Gods, Fate and a Librarian appearing on the National Arts Festival fringe is a two-woman show telling the story of the birth of a new religion and the method as to how that religion comes to power. Set in an “imaginary” country, the play starts with two characters “past” and “present”. They are our storytellers who set the scene.

The story is that of trying to bring down the tyrant leader Mafaso Bakaya. With a political mindset the characters create a “symbol” of this religion to incorporate it into the world of politics. The symbol is a banana. They search for a messiah who turns out to be a woman Librarian, who will realise she is the messiah when she eats a special banana and try to help bring down Mafaso Bakaya.

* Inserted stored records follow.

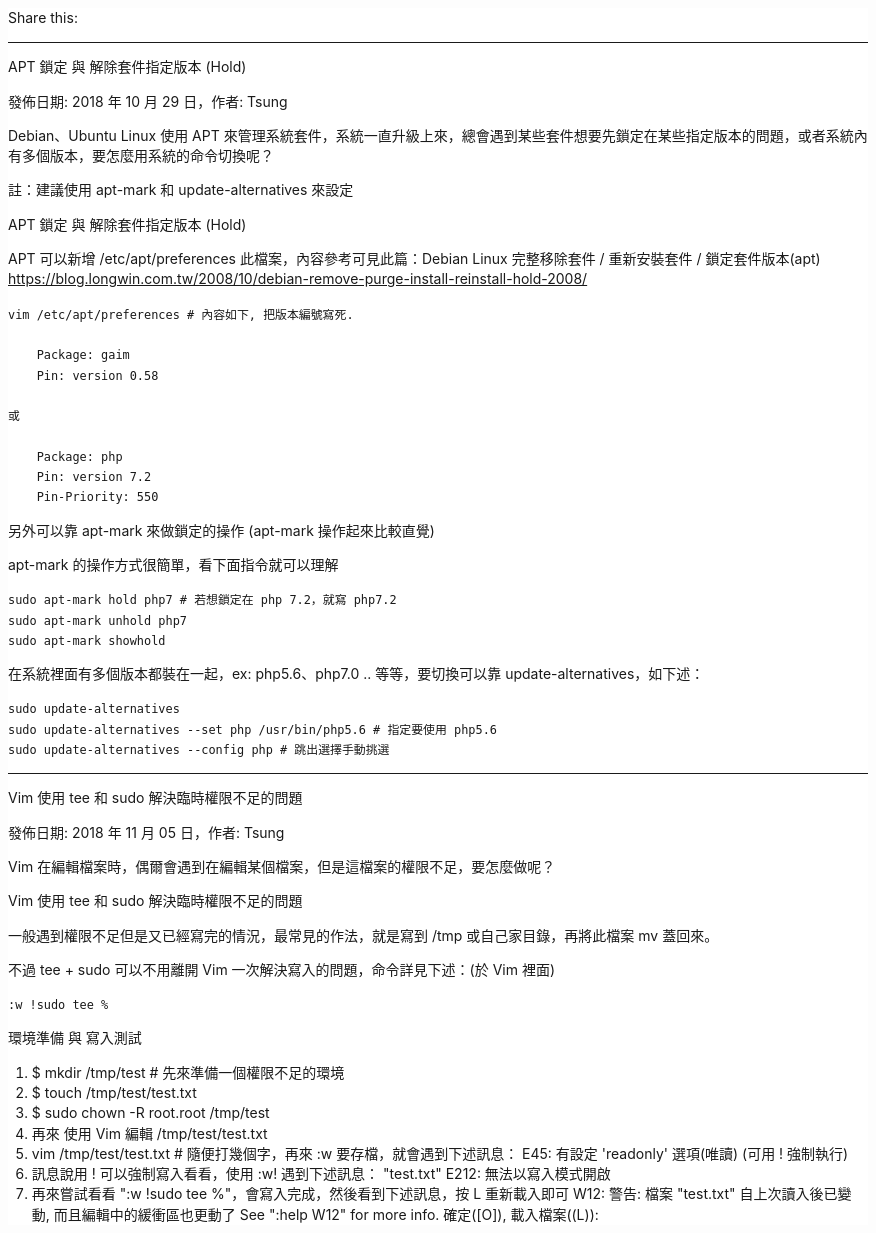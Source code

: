 Share this:


---------------------------------------------
APT 鎖定 與 解除套件指定版本 (Hold)

發佈日期: 2018 年 10 月 29 日，作者: Tsung

Debian、Ubuntu Linux 使用 APT 來管理系統套件，系統一直升級上來，總會遇到某些套件想要先鎖定在某些指定版本的問題，或者系統內有多個版本，要怎麼用系統的命令切換呢？

註：建議使用 apt-mark 和 update-alternatives 來設定

APT 鎖定 與 解除套件指定版本 (Hold)

APT 可以新增 /etc/apt/preferences 此檔案，內容參考可見此篇：Debian Linux 完整移除套件 / 重新安裝套件 / 鎖定套件版本(apt)
https://blog.longwin.com.tw/2008/10/debian-remove-purge-install-reinstall-hold-2008/

	vim /etc/apt/preferences # 內容如下, 把版本編號寫死.

		Package: gaim
		Pin: version 0.58

	或

		Package: php
		Pin: version 7.2
		Pin-Priority: 550

另外可以靠 apt-mark 來做鎖定的操作 (apt-mark 操作起來比較直覺)

apt-mark 的操作方式很簡單，看下面指令就可以理解

	sudo apt-mark hold php7 # 若想鎖定在 php 7.2，就寫 php7.2
	sudo apt-mark unhold php7
	sudo apt-mark showhold

在系統裡面有多個版本都裝在一起，ex: php5.6、php7.0 .. 等等，要切換可以靠 update-alternatives，如下述：

	sudo update-alternatives
	sudo update-alternatives --set php /usr/bin/php5.6 # 指定要使用 php5.6
	sudo update-alternatives --config php # 跳出選擇手動挑選

---------------------------------------------
Vim 使用 tee 和 sudo 解決臨時權限不足的問題

發佈日期: 2018 年 11 月 05 日，作者: Tsung

Vim 在編輯檔案時，偶爾會遇到在編輯某個檔案，但是這檔案的權限不足，要怎麼做呢？


Vim 使用 tee 和 sudo 解決臨時權限不足的問題

一般遇到權限不足但是又已經寫完的情況，最常見的作法，就是寫到 /tmp 或自己家目錄，再將此檔案 mv 蓋回來。

不過 tee + sudo 可以不用離開 Vim 一次解決寫入的問題，命令詳見下述：(於 Vim 裡面)

	:w !sudo tee %

環境準備 與 寫入測試

1. $ mkdir /tmp/test # 先來準備一個權限不足的環境
2. $ touch /tmp/test/test.txt
3. $ sudo chown -R root.root /tmp/test
4. 再來 使用 Vim 編輯 /tmp/test/test.txt
5. vim /tmp/test/test.txt # 隨便打幾個字，再來 :w 要存檔，就會遇到下述訊息：
   E45: 有設定 'readonly' 選項(唯讀) (可用 ! 強制執行)
6. 訊息說用 ! 可以強制寫入看看，使用 :w! 遇到下述訊息：
   "test.txt" E212: 無法以寫入模式開啟
7. 再來嘗試看看 ":w !sudo tee %"，會寫入完成，然後看到下述訊息，按 L 重新載入即可
   W12: 警告: 檔案 "test.txt" 自上次讀入後已變動, 而且編輯中的緩衝區也更動了
   See ":help W12" for more info.
   確定([O]), 載入檔案((L)):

Directed by Michael Pearce, Gods, Fate and a Librarian tackles the subjects of politics and religion, creation, women and belief in a multi-cultural context. The story is told through physical theatre, cut-out pictures, minor drawings, minor puppetry and clever use of two ladders on stage. The music was all-encompassing with a mixture of classical, rock, Indian and Africa, and sound effects were effectively done by the performers themselves.

Particularly exciting was the element of audience participation in certain instances. The overall message of the piece was “Believe … because with belief, anything is possible”.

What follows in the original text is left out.